Whew! Okay, so the pattern itself is actually fairly simple. The front and back both have a centre front seam, and I’m not entirely sure as to the reason other than to use less fabric, but I would consider eliminating them another time, if fabric allowed and I was trying to match. The pieces are pretty large and unwieldy and you need a lot of fabric to get your seam to match – especially if the fabric is directional. My fabric was only 45″ wide, so I had to make do with what I could cut (I used alll of the 3.5 yards) and one of my pieces had to be cut upside down, and one of the lining pieces pieced together. It’s not a big deal, but it would be annoying if your plans go array because of this.
Once the front and back are sewn together, it’s really just a matter of sewing the legs, performing the same initial steps with the lining pieces and then sewing the lining/facing and outer garment together. The instructions are super and I breezed through construction. There are no closures on the Kari and so you find your perfect fit by tying the lovely little straps together at the shoulder and adjusting as you like. My one complaint is that my pockets were really low. This could be partly because of the height discrepancy, partly because I wear my neckline a little lower than some, or… they could just be low. I don’t know, but I recommend checking the placement before you sew them up.
Oh – one other tip. The lining is attached at a seam allowance of 3/8″, so don’t do what I did and staystitch automatically at 1/2″ since you know Seamwork’s seam allowances are normally 5/8″. You can see my staystitching on the right side in some pics and, while, it doesn’t really bother me, it could potentially look bad. I know I shouldn’t really be telling you all my cock-ups since now that’s all you’re going to see, but, – ach, hopefully it’s of some help to someone!

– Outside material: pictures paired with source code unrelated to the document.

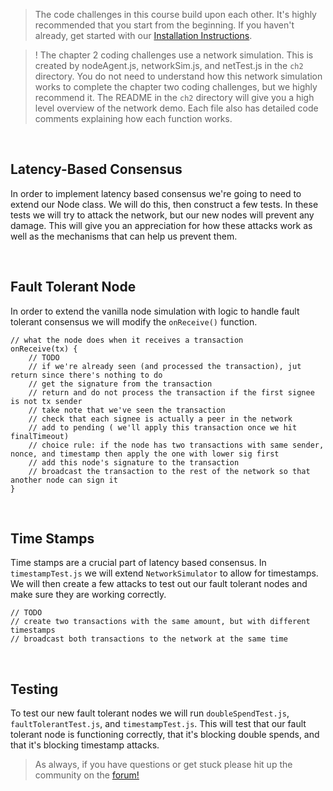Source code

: > The code challenges in this course build upon each other. It's highly recommended that you start from the beginning. If you haven't already, get started with our [Installation Instructions](https://www.burrrata.ch/ces-website/docs/en/sync/dev-env-setup).

> ! The chapter 2 coding challenges use a network simulation. This is created by nodeAgent.js, networkSim.js, and netTest.js in the `ch2` directory. You do not need to understand how this network simulation works to complete the chapter two coding challenges, but we highly recommend it. The README in the `ch2` directory will give you a high level overview of the network demo. Each file also has detailed code comments explaining how each function works.

<br />

## Latency-Based Consensus

In order to implement latency based consensus we're going to need to extend our Node class. We will do this, then construct a few tests. In these tests we will try to attack the network, but our new nodes will prevent any damage. This will give you an appreciation for how these attacks work as well as the mechanisms that can help us prevent them.

<br />

## Fault Tolerant Node

In order to extend the vanilla node simulation with logic to handle fault tolerant consensus we will modify the `onReceive()` function.
```
// what the node does when it receives a transaction
onReceive(tx) {
	// TODO
	// if we're already seen (and processed the transaction), jut return since there's nothing to do
	// get the signature from the transaction
	// return and do not process the transaction if the first signee is not tx sender
	// take note that we've seen the transaction
	// check that each signee is actually a peer in the network
	// add to pending ( we'll apply this transaction once we hit finalTimeout)
	// choice rule: if the node has two transactions with same sender, nonce, and timestamp then apply the one with lower sig first
	// add this node's signature to the transaction
	// broadcast the transaction to the rest of the network so that another node can sign it
}
```

<br />

## Time Stamps

Time stamps are a crucial part of latency based consensus. In `timestampTest.js` we will extend `NetworkSimulator` to allow for timestamps. We will then create a few attacks to test out our fault tolerant nodes and make sure they are working correctly.
```
// TODO
// create two transactions with the same amount, but with different timestamps
// broadcast both transactions to the network at the same time
```

<br />

## Testing

To test our new fault tolerant nodes we will run `doubleSpendTest.js`, `faultTolerantTest.js`, and `timestampTest.js`. This will test that our fault tolerant node is functioning correctly, that it's blocking double spends, and that it's blocking timestamp attacks.

> As always, if you have questions or get stuck please hit up the community on the [forum!](https://forum.cryptoeconomics.study)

The fabric is a beautiful piece of rayon challis I’ve been waiting to use. It’s from the Airflow collection by Sasha Ignatiadou for Ruby Star Society. As I was saying to someone on Instagram, it’s a good job more of it didn’t come in rayon or other garment weights or I’d have bought a lot more! As it was I bought another piece or two in cotton, it’s so lovely. It’s perfect for the Kari, although I think the pattern would be just as nice sewn up in linen or a soft lawn… lots of things really.
The bonus adaption for the Kari is a dress version, which is another fun option. My fellow Seamwork ambassadors have sewn lots of cute versions this month, so head on over to the #seamworkkari hashtag on Instagram to check them out, or I guess the ladies at Seamwork will be featuring them at some point.
Now that I’ve been wearing it so much, I really want to cut another one, so there’s no better indication of a successful pattern than that!
Note: I’m a member of the Seamwork ambassador team, which gives me a chance to have some input into the behind-the-scenes workings over at Seamwork HQ, giving feedback on patterns, magazine articles, etc. In return I am subscribed to the service for free for a year. Nevertheless, I’m not under any obligation to write subjective reviews of Seamwork patterns and all opinions remain my own.